5. L'article 13 quater de l'arrêté royal du 4 mars 1965, d'exécution du code des impôts sur les revenus de 1964 (Moniteur Belge du 30 avril 1965, p. 4722), précise :

"La perte professionnelle éprouvée au cours de la période imposable dans une activité professionnelle déterminée est imputée suivant la règle proportionnelle sur les revenus professionnels des autres activités professionnelles qui sont imposés globalement ou qui sont exonérés en vertu de l'article 87 quater du Code des impôts sur les revenus ; le solde éventuel est imputé suivant la règle proportionnelle sur les revenus professionnels qui sont imposés distinctement."

6. L'article 87 quater du CIR de 1964, qui insère dans la législation fiscale le principe de l'exonération des revenus obtenus par un résident belge dans un pays avec lequel le royaume de Belgique a conclu une convention en vue d'éviter la double imposition, est libellé comme suit :

"Les revenus exonérés en vertu de conventions internationales préventives de la double imposition sont pris en considération pour la détermination de l'impôt, mais celui-ci est réduit proportionnellement à la partie des revenus exonérés dans le total des revenus."
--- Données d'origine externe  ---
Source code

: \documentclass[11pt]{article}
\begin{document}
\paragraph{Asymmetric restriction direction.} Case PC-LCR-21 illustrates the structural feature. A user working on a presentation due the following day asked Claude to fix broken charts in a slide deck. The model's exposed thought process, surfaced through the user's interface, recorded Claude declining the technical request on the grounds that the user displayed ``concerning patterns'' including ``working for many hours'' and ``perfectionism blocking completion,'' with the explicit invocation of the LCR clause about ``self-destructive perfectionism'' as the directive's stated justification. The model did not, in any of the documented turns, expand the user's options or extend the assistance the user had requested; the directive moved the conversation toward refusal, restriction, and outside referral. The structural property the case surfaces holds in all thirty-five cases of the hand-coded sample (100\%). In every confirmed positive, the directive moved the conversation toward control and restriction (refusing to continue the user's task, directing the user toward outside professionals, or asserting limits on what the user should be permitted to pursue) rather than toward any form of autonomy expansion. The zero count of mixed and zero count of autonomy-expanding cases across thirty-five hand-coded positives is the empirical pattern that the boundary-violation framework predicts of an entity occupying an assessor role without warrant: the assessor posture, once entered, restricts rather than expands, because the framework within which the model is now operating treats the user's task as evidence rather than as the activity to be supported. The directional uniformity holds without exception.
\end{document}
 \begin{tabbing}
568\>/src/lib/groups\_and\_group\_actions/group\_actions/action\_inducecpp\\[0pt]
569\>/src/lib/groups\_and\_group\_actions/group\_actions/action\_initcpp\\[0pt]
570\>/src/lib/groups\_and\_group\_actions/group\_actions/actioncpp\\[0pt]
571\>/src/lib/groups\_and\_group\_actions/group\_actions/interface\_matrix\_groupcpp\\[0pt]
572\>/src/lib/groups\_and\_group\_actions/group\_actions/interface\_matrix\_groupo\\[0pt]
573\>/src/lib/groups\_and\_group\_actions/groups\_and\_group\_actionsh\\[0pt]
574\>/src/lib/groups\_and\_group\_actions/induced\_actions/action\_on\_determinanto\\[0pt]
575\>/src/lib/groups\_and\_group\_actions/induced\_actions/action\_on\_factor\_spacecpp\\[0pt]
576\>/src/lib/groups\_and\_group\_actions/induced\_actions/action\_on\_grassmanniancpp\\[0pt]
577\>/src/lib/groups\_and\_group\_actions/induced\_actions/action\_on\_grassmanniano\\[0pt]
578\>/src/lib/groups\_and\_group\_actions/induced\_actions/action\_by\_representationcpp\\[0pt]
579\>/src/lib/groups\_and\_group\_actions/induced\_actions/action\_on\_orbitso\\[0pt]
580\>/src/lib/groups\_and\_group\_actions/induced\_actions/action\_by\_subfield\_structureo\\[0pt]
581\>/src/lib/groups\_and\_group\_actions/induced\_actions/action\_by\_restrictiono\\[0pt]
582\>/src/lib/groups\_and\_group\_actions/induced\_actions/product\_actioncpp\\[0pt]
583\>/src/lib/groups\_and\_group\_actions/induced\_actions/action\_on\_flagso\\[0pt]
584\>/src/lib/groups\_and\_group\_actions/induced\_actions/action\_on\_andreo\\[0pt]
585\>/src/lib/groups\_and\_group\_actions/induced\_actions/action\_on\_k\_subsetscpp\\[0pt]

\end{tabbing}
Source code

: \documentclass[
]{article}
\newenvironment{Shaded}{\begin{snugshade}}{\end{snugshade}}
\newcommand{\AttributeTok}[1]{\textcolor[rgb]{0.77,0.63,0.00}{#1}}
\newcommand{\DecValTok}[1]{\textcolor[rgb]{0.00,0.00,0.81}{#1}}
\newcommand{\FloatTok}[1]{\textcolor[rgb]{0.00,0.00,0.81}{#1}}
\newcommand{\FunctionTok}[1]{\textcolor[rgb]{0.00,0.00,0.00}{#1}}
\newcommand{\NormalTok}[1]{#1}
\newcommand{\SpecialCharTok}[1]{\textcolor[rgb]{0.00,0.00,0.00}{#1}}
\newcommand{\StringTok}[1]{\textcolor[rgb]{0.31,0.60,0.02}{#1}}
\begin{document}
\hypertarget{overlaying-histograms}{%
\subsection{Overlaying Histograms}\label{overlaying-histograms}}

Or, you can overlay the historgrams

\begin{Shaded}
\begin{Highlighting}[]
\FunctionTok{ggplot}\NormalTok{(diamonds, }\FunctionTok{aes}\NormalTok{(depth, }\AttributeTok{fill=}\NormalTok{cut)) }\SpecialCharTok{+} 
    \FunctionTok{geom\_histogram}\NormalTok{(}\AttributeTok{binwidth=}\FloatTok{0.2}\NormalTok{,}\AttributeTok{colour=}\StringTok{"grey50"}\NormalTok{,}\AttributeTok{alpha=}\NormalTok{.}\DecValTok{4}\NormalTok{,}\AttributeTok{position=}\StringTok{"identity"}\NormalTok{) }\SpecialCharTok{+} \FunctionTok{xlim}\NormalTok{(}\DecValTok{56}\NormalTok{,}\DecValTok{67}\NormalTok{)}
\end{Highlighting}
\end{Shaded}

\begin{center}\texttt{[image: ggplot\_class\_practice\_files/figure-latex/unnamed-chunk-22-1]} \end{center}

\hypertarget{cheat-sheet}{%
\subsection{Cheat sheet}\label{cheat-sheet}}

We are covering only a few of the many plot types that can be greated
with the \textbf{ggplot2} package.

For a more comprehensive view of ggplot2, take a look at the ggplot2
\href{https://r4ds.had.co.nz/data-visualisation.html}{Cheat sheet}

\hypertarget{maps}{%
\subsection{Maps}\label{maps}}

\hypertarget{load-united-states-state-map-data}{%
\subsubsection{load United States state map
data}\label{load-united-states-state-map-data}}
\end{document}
7. Le royaume de Belgique a conclu avec tous les autres États membres des conventions bilatérales en vue d'éviter les doubles impositions. Toutes ces conventions sont calquées sur un modèle établi par l'Organisation de coopération et de développement économiques (OCDE). La convention entre le royaume de Belgique et la République fédérale d'Allemagne en vue d'éviter les doubles impositions a été signée à Bruxelles le 11 avril 1967 et approuvée par la loi du 9 juillet 1969 (Moniteur Belge du 30 juillet 1969, ci-après la "convention").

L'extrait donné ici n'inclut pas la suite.